→ **Task**: Your answer should consist of the lines in the data below that contain "like".

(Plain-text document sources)

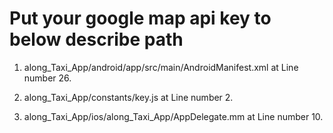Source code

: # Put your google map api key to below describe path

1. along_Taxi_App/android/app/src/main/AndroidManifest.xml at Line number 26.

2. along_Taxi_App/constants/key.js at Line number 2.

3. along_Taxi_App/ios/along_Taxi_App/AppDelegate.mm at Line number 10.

...

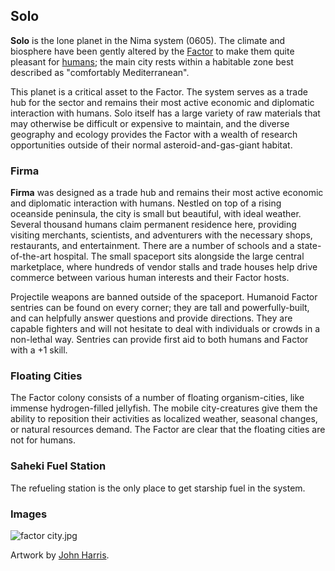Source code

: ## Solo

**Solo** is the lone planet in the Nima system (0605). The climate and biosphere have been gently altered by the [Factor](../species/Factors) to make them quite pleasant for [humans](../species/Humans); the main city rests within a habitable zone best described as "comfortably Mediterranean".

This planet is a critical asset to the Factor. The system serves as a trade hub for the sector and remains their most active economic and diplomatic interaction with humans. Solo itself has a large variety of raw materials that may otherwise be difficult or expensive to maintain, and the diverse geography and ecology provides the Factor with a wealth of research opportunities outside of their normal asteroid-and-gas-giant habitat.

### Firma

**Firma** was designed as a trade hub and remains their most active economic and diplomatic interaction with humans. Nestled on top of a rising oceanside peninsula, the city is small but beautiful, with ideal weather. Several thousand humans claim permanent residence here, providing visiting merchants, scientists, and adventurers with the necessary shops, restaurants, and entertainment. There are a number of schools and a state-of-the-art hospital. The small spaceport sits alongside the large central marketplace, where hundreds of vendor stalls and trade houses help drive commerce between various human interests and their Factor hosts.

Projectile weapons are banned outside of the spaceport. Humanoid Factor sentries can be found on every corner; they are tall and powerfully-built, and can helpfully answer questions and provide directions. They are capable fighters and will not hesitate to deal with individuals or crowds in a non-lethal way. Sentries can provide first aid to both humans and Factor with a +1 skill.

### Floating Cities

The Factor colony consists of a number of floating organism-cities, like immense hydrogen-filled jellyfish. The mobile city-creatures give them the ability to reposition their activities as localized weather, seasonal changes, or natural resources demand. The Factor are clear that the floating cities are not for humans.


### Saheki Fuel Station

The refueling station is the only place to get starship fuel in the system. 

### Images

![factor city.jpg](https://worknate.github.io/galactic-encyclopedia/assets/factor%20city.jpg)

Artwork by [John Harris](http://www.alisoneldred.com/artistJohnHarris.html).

==

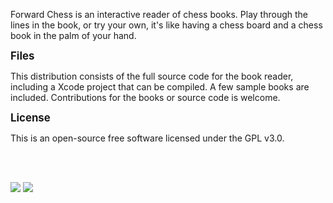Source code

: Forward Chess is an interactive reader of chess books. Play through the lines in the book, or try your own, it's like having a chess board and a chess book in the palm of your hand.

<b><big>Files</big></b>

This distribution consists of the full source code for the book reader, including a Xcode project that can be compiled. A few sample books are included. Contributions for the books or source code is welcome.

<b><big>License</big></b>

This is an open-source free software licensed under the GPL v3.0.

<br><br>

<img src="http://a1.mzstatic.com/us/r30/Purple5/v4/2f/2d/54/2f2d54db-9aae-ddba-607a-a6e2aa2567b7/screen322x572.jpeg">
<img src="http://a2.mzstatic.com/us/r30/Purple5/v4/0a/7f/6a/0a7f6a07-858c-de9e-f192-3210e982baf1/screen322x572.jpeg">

→ **The completed task**:
The Factor colony consists of a number of floating organism-cities, like immense hydrogen-filled jellyfish. The mobile city-creatures give them the ability to reposition their activities as localized weather, seasonal changes, or natural resources demand. The Factor are clear that the floating cities are not for humans.
: Forward Chess is an interactive reader of chess books. Play through the lines in the book, or try your own, it's like having a chess board and a chess book in the palm of your hand.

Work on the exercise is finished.